Growth-chasing investors can often be rather touchy when a company fails to live up to its growth credentials and they wouldn't want to see the declining growth trajectory of NIO's sales. As you can see from the image below, annual sales growth per month has only been around 27% this year, a long shot from what was seen over a year ago. Also, it's been a while since they hit deliveries of over 10,800 units in November last year (In March it was around 9,985 units). Considering the high base effect that will likely persist until July, investors shouldn't be too optimistic about witnessing a drastic pivot in the monthly growth percentage, even though the company has plans to introduce three new products this year. In fact the luxury sedan- ET7 was already launched late in March and I wonder if the latest indefinite production shutdown could dampen conversion for this product in the short term.
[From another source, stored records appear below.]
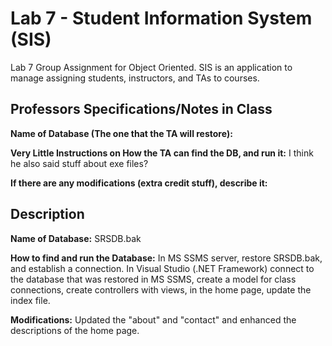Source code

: # Lab 7 - Student Information System (SIS)
Lab 7 Group Assignment for Object Oriented. SIS is an application to manage assigning students, instructors, and TAs to courses.

## Professors Specifications/Notes in Class 
**Name of Database (The one that the TA will restore):** 

**Very Little Instructions on How the TA can find the DB, and run it:** I think he also said stuff about exe files? 

**If there are any modifications (extra credit stuff), describe it:**

## Description
**Name of Database:** SRSDB.bak

**How to find and run the Database:** In MS SSMS server, restore SRSDB.bak, and establish a connection. In Visual Studio (.NET Framework) connect to the database that was restored in MS SSMS, create a model for class connections, create controllers with views, in the home page, update the index file.

**Modifications:** Updated the "about" and "contact" and enhanced the descriptions of the home page.
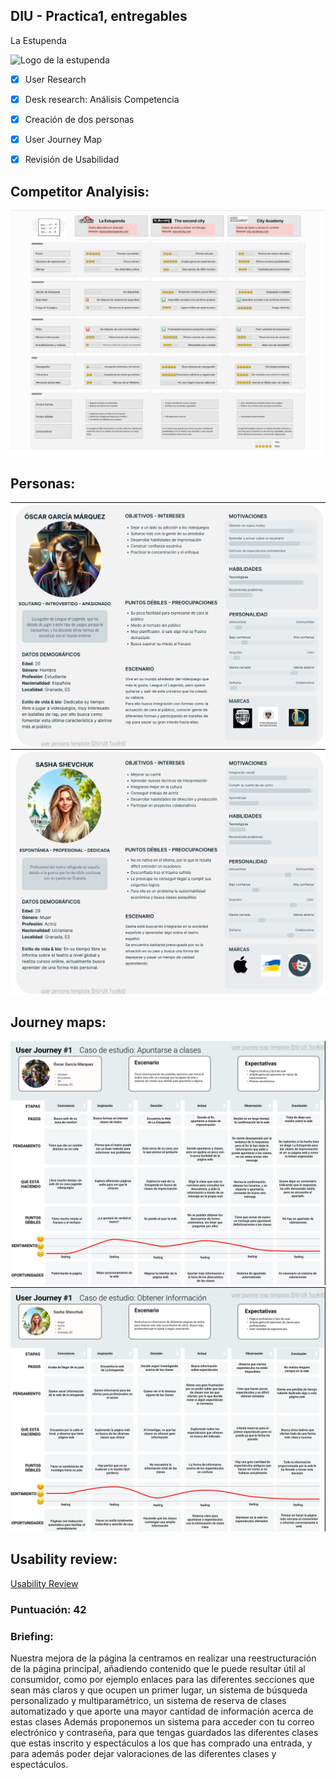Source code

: ## DIU - Practica1, entregables

La Estupenda

![Logo de la estupenda](https://github.com/Yak-madrugador/DIU1.Yak-Madrugador/assets/104521143/57165558-12a6-40bc-a1ef-cedf17108782)


- [x] User Research
- [x] Desk research: Análisis Competencia 
- [x] Creación de dos personas 
- [x] User Journey Map
- [x] Revisión de Usabilidad 


## Competitor Analyisis:
![Competitor Analysis](Images/CompetitorAnalysis.png)

## Personas:
![Persona1](Images/Persona1.png)
![Persona2](Images/Persona2.png)

## Journey maps:
![JourneyMap1](Images/JourneyMap1.png)
![JourneyMap2](Images/JourneyMap2.png)

## Usability review:
[Usability Review](UsabilityReview.pdf)
### Puntuación: 42
### Briefing:
Nuestra mejora de la página la centramos en realizar una reestructuración de la página principal, añadiendo contenido que le puede resultar útil al consumidor, como por ejemplo enlaces para las diferentes secciones que sean más claros y que ocupen un primer lugar, un sistema de búsqueda personalizado y multiparamétrico, un sistema de reserva de clases automatizado y que aporte una mayor cantidad de información acerca de estas clases
Además proponemos un sistema para acceder con tu correo electrónico y contraseña, para que tengas guardados las diferentes clases que estas inscrito y espectáculos a los que has comprado una entrada, y para además poder dejar valoraciones de las diferentes clases y espectáculos.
Admittedly the bookings for the ET7 have been rather heartening, reportedly at over 15,000 units, but even before this latest production shutdown was announced, NIO had stated that ET7 production would be slow to ramp up and would probably only reach normal production levels by Q3. You would think this would now be pushed back even more.
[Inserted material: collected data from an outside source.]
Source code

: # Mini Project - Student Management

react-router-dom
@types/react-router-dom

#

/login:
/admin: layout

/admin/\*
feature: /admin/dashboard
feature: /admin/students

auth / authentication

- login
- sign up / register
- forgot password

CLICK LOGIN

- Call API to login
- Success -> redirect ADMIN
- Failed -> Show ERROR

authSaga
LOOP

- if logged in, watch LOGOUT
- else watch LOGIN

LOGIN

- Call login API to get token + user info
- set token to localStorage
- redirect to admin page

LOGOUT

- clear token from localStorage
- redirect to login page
Separately, from next year, investors should also brace themselves for an environment where there won't be any EV subsidies to augment the EV movement in China; this has already been cut by 30% this year and will be entirely abolished by the end of this year. I'm not suggesting that sales will crash, but there's been evidence of how EV sales in markets such as Hong Kong and Denmark have eased off once fiscal incentives for EV ownership were pulled back.
Commodity prices have been on a tear and it is difficult to see this situation easing any time soon given the Russia-Ukraine dynamics. Considering how important Russia is for the palladium market, you would think EVs would find it challenging to source adequate catalytic converters for their vehicles. Then there's the issue of procuring neon (considering that half the supply comes from Ukraine) which is instrumental for chip-making. The chip shortage issue has been a recurring theme for the auto industry for a while now and the likes of BMW and VW think this could persist well into 2023/2024. For NIO this could be a particularly damaging issue as typically each NIO vehicle has around 1,000 chips. All in all, it's worth noting that Chinese manufacturers have been facing a tough time in passing on costs to the end-consumer; this is reflected in the fact that the producer price index in March came in at a whopping 8.3% whilst the CPI there grew by a less pronounced rate of 1.5%.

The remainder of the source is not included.